I believe the release date of this book is at least 5 years after TNG ended. There are a a few old technical manuals from TOS which precede my own birth by many years, perhaps you are referring to these. Anyway, here is one of many amazing paragraphs from this book, reminding one of just how close the star trek writers (with help from their science advisors) got it.
'Finally, the Star Trek writers added one more crucial component to the matter-antimatter drive. I refer to the
famous dilithium crystals (coincidentally invented by the Star Trek writers long before the Fer-milab engineers
decided upon a lithium target in their Antiproton Source). It would be unthinkable not to mention them, since they
are a centerpiece of the warp drive and as such figure prominently in the economics of the Federation and in
various plot developments. (For example, without the economic importance of dilithium, the Enterprise would
never have been sent to the Halkan system to secure its mining rights, and we would never have been treated to
the "mirror universe," in which the Federation is an evil empire!)

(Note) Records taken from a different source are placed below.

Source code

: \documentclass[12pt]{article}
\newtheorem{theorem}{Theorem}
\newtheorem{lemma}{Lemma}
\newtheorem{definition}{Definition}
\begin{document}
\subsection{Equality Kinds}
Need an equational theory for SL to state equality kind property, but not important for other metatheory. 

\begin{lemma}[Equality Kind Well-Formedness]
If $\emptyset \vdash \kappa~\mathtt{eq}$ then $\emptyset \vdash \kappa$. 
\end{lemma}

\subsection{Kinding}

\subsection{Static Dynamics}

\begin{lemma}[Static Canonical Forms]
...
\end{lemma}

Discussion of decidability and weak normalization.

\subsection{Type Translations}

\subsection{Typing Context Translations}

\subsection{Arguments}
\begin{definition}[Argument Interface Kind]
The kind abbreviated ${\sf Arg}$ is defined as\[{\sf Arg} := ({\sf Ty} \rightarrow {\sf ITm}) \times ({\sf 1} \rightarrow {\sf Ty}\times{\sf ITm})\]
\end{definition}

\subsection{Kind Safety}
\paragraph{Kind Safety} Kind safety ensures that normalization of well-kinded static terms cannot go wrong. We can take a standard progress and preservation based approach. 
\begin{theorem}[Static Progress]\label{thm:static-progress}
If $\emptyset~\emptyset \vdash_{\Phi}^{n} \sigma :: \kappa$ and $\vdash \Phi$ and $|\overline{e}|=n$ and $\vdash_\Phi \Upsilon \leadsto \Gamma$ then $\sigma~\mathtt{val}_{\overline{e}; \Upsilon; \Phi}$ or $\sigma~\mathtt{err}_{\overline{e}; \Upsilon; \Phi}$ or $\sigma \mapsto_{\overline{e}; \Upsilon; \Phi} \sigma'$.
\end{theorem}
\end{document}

What do these remarkable figments of the Star Trek writers' imaginations do? These crystals (known also by their
longer formula— 2<5>6 dilithium 2<:>1 diallosilicate 1:9:1 heptoferranide) can regulate the matter-antimatter
annihilation rate, because they are claimed to be the only form of matter known which is "porous" to antimatter.
I liberally interpret this as follows: Crystals are atoms regularly arrayed in a lattice; I assume therefore that the
antihydrogen atoms are threaded through the lattices of the dilithium crystals and therefore remain a fixed
distance both from atoms of normal matter and one another. In this way, dilithium could regulate the antimatter
density, and thus the matter-antimatter reaction rate.

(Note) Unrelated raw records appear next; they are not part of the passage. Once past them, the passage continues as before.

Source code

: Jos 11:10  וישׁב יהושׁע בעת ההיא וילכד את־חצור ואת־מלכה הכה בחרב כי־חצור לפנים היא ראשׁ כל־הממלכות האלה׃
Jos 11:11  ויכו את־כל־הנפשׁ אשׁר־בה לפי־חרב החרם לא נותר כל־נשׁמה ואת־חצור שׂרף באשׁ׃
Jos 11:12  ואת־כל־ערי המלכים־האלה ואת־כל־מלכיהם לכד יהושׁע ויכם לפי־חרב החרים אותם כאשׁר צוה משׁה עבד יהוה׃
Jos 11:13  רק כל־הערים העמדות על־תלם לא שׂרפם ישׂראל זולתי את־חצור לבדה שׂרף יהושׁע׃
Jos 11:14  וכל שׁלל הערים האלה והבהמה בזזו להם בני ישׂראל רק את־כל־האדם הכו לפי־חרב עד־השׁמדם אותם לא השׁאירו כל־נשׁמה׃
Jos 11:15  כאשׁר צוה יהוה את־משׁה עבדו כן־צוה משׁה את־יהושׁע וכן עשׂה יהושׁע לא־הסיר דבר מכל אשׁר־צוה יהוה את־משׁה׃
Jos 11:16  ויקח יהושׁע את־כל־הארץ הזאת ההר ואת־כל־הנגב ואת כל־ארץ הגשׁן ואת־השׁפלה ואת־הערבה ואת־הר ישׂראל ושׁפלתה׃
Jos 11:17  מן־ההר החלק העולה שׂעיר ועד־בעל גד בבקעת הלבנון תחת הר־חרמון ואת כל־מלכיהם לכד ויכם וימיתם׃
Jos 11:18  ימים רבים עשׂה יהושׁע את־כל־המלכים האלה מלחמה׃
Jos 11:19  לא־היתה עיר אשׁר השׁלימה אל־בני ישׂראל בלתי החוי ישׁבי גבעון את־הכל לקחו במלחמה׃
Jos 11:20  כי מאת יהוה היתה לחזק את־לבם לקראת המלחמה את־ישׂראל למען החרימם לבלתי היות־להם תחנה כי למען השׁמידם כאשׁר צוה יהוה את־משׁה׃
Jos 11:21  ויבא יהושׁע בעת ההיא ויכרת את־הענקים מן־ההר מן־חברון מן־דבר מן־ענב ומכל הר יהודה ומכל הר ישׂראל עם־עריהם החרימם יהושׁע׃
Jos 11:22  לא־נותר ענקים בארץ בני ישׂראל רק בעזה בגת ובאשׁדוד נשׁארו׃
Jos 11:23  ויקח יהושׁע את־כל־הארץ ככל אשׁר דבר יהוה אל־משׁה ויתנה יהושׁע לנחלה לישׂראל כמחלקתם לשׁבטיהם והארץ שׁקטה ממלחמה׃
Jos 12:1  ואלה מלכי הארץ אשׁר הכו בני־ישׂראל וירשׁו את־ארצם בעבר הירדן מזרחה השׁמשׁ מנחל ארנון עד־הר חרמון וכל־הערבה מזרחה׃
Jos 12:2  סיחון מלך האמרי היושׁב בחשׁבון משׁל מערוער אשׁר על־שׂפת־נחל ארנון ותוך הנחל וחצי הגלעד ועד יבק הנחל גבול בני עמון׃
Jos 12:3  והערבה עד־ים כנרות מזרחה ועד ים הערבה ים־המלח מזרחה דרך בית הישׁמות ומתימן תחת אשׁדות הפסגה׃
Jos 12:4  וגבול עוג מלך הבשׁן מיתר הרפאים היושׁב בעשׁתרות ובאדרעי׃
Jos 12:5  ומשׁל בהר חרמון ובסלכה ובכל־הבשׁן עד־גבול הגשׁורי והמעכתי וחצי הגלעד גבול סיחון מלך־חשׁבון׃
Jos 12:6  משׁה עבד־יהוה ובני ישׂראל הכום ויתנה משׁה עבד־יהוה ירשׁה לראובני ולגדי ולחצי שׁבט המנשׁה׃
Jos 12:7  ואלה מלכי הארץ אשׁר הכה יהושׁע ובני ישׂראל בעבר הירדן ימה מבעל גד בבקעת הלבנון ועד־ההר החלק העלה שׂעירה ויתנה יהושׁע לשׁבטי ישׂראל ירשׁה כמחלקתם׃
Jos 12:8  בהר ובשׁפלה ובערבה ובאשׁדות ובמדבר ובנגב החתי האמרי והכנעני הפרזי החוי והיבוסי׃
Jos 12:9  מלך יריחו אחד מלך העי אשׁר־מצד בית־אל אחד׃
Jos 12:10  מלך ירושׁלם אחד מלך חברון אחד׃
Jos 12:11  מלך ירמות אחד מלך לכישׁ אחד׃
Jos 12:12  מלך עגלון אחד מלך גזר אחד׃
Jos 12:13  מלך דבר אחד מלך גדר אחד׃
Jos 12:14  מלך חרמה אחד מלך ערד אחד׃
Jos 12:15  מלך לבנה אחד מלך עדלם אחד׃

The reason I am bothering to invent this hypothetical explanation of the utility of a hypothetical material is that
once again, I claim, the Star Trek writers were ahead of their time. A similar argument, at least in spirit, was
proposed many years after Star Trek introduced dilithium-mediated matter-antimatter annihilation, in order to
justify an equally exotic process: cold fusion. During the cold-fusion heyday, which lasted about 6 months, it was
claimed that by putting various elements together chemically one could somehow induce the nuclei of the atoms
to react much more quickly than they might otherwise and thus produce the same fusion reactions at room
temperature that the Sun requires great densities and temperatures in excess of a million degrees to generate.
One of the many implausibilities of the cold-fusion arguments which made physicists suspicious is that chemical
reactions and atomic binding take place on scales of the order of the atomic size, which is a factor of 10,000
larger than the size of the nuclei of atoms. It is difficult to believe that reactions taking place on scales so much
larger than nuclear dimensions could affect nuclear reaction rates. Nevertheless, until it was realized that the
announced results were irreproducible by other groups, a great many people spent a great deal of time trying to
figure out how such a miracle might be possible.

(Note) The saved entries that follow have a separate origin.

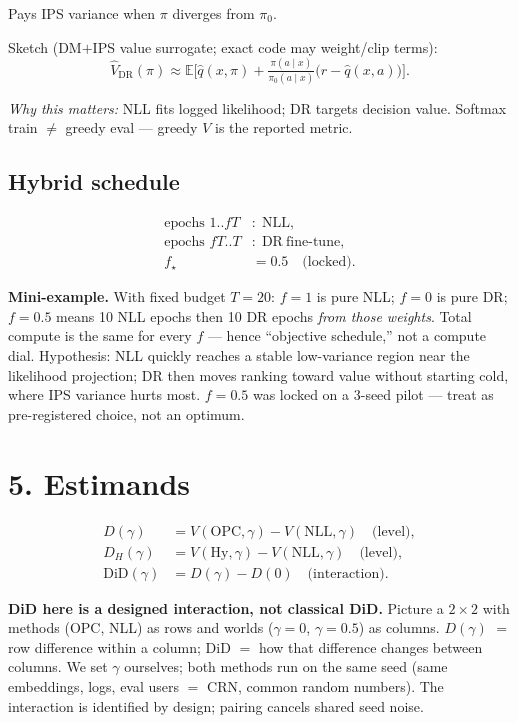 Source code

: \documentclass[11pt]{article}
\newcommand{\phonesection}[1]{\Needspace{8\baselineskip}\section*{#1}}
\newcommand{\phonesub}[1]{\Needspace{6\baselineskip}\subsection*{#1}}
\newcommand{\why}[1]{\par{\footnotesize\color{blue!35!black}\textit{Why this matters:} #1\par}}
\newcommand{\miniex}[1]{\par{\footnotesize\color{black!70}\textbf{Mini-example.} #1\par}}
\begin{document}
Pays IPS variance when $\pi$ diverges from
$\pi_{0}$.

Sketch (DM$+$IPS value surrogate; exact
code may weight/clip terms):
\begin{equation*}
\widehat{V}_{\mathrm{DR}}(\pi)
  \approx \mathbb{E}\Big[
    \hat q(x,\pi)
    + \tfrac{\pi(a\mid x)}{\pi_{0}(a\mid x)}
      \big(r-\hat q(x,a)\big)
  \Big].
\end{equation*}
\why{NLL fits logged likelihood; DR targets
decision value. Softmax train $\ne$ greedy
eval --- greedy $V$ is the reported metric.}

\phonesub{Hybrid schedule}
\begin{align*}
\text{epochs }1..fT &:\;\mathrm{NLL},\\
\text{epochs }fT..T &:\;\mathrm{DR\ fine\text{-}tune},\\
f_{\star} &= 0.5\quad\text{(locked)}.
\end{align*}

\miniex{With fixed budget $T{=}20$: $f{=}1$
is pure NLL; $f{=}0$ is pure DR; $f{=}0.5$
means 10 NLL epochs then 10 DR epochs
\emph{from those weights}.  Total compute
is the same for every $f$ --- hence
``objective schedule,'' not a compute dial.
Hypothesis: NLL quickly reaches a stable
low-variance region near the likelihood
projection; DR then moves ranking toward
value without starting cold, where IPS
variance hurts most.  $f{=}0.5$ was locked
on a 3-seed pilot --- treat as
pre-registered choice, not an optimum.}

\phonesection{5. Estimands}

\begin{align*}
D(\gamma)
  &= V(\mathrm{OPC},\gamma)
   - V(\mathrm{NLL},\gamma)
   \quad\text{(level)},\\
D_{H}(\gamma)
  &= V(\mathrm{Hy},\gamma)
   - V(\mathrm{NLL},\gamma)
   \quad\text{(level)},\\
\mathrm{DiD}(\gamma)
  &= D(\gamma)-D(0)
   \quad\text{(interaction)}.
\end{align*}

\textbf{DiD here is a designed interaction,
not classical DiD.}  Picture a $2\times 2$
with methods (OPC, NLL) as rows and worlds
($\gamma{=}0$, $\gamma{=}0.5$) as columns.
$D(\gamma)$ $=$ row difference within a
column; DiD $=$ how that difference changes
between columns.  We set $\gamma$ ourselves;
both methods run on the same seed (same
embeddings, logs, eval users $=$ CRN,
common random numbers).  The
interaction is identified by design; pairing
cancels shared seed noise.
\end{document}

Since the Star Trek writers, unlike the cold-fusion advocates, never claimed to be writing anything other than
science fiction, I suppose we should be willing to give them a little extra slack. After all, dilithium-mediated
reactions merely aid what is undoubtedly the most com-pellingly realistic aspect of starship technology: the
matter-antimatter drives. And I might add that crystals—tungsten in this case, not dilithium—are indeed used to
moderate, or slow down, beams of anti-electrons (positrons) in modern-day experiments; here the antielec-trons
scatter off the electric field in the crystal and lose energy.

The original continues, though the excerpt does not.